Le Vendredi Saint, porte d’entrée de ce temps de Pâques que nous venons de parcourir, au moment où le Christ pendait à la Croix et nous révélait le vrai visage d’un Dieu qui donne Sa propre vie pour rendre la vie aux hommes qu’Il aime, nous avons lu un passage de l’Écriture particulièrement éclairant pour la fête d’aujourd’hui: “Le Seigneur conversait avec Moïse face à face, comme un homme converse avec son ami” (Ex 33, 11).
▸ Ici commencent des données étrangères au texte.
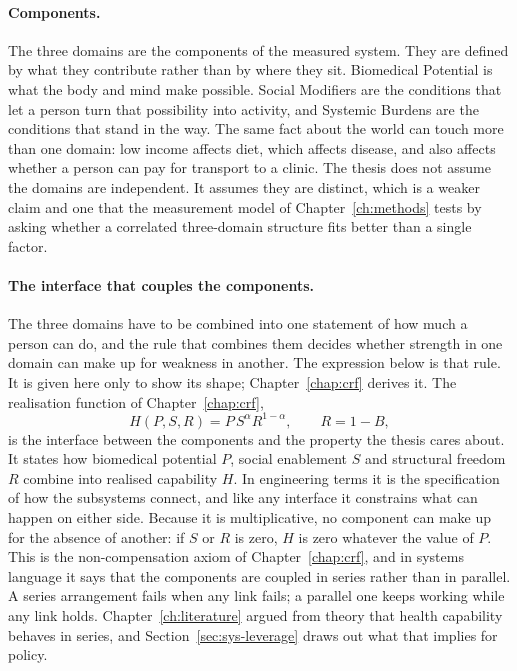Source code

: \paragraph{Components.} The three domains are the components of the measured
system. They are defined by what they contribute rather than by where they
sit. Biomedical Potential is what the body and mind make possible. Social
Modifiers are the conditions that let a person turn that possibility into
activity, and Systemic Burdens are the conditions that stand in the way. The
same fact about the world can touch more than one domain: low income affects
diet, which affects disease, and also affects whether a person can pay for
transport to a clinic. The thesis does not assume the domains are
independent. It assumes they are distinct, which is a weaker claim and one
that the measurement model of Chapter~\ref{ch:methods} tests by asking whether
a correlated three-domain structure fits better than a single factor.

\paragraph{The interface that couples the components.} The three domains
have to be combined into one statement of how much a person can do, and the
rule that combines them decides whether strength in one domain can make up for
weakness in another. The expression below is that rule. It is given here only
to show its shape; Chapter~\ref{chap:crf} derives it. The realisation
function of Chapter~\ref{chap:crf},
\[
H(P,S,R)=P\,S^{\alpha}R^{1-\alpha},\qquad R=1-B,
\]
is the interface between the components and the property the thesis cares
about. It states how biomedical potential $P$, social enablement $S$ and
structural freedom $R$ combine into realised capability $H$. In engineering
terms it is the specification of how the subsystems connect, and like any
interface it constrains what can happen on either side. Because it is
multiplicative, no component can make up for the absence of another: if $S$
or $R$ is zero, $H$ is zero whatever the value of $P$. This is the
non-compensation axiom of Chapter~\ref{chap:crf}, and in systems language it
says that the components are coupled in series rather than in parallel. A
series arrangement fails when any link fails; a parallel one keeps working
while any link holds. Chapter~\ref{ch:literature} argued from theory that
health capability behaves in series, and Section~\ref{sec:sys-leverage} draws
out what that implies for policy.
La promesse de Dieu à Moïse, selon laquelle Il accompagnerait Lui-même le peuple vers la Terre Promise, s’en suivait comme la faveur qu’on accorde à un ami.
Chaque dimanche, de Pâques jusqu’aujourd’hui, dans l’évangile, nous avons rencontré le Christ qui conversait avec des hommes et des femmes. Souvenons-nous de sa conversation avec l’aveugle-né, qui reconnut le Fils de l’homme dans celui qu’il avait vu et qui parlait avec lui; rappelons-nous aussi la conversation de Jésus avec la femme samaritaine en ce lieu de rencontres de haute antiquité qu’était le puits de Jacob; souvenons-nous encore de la conversation de Jésus ressuscité avec Marie Madeleine, avec les disciples d’Emmaüs, avec Thomas et avec les autres Apôtres. Et dimanche passé, ces conversations ont abouti en la grande prière sacerdotale de Jésus, conversation intime du Fils de l’homme avec Dieu son Père.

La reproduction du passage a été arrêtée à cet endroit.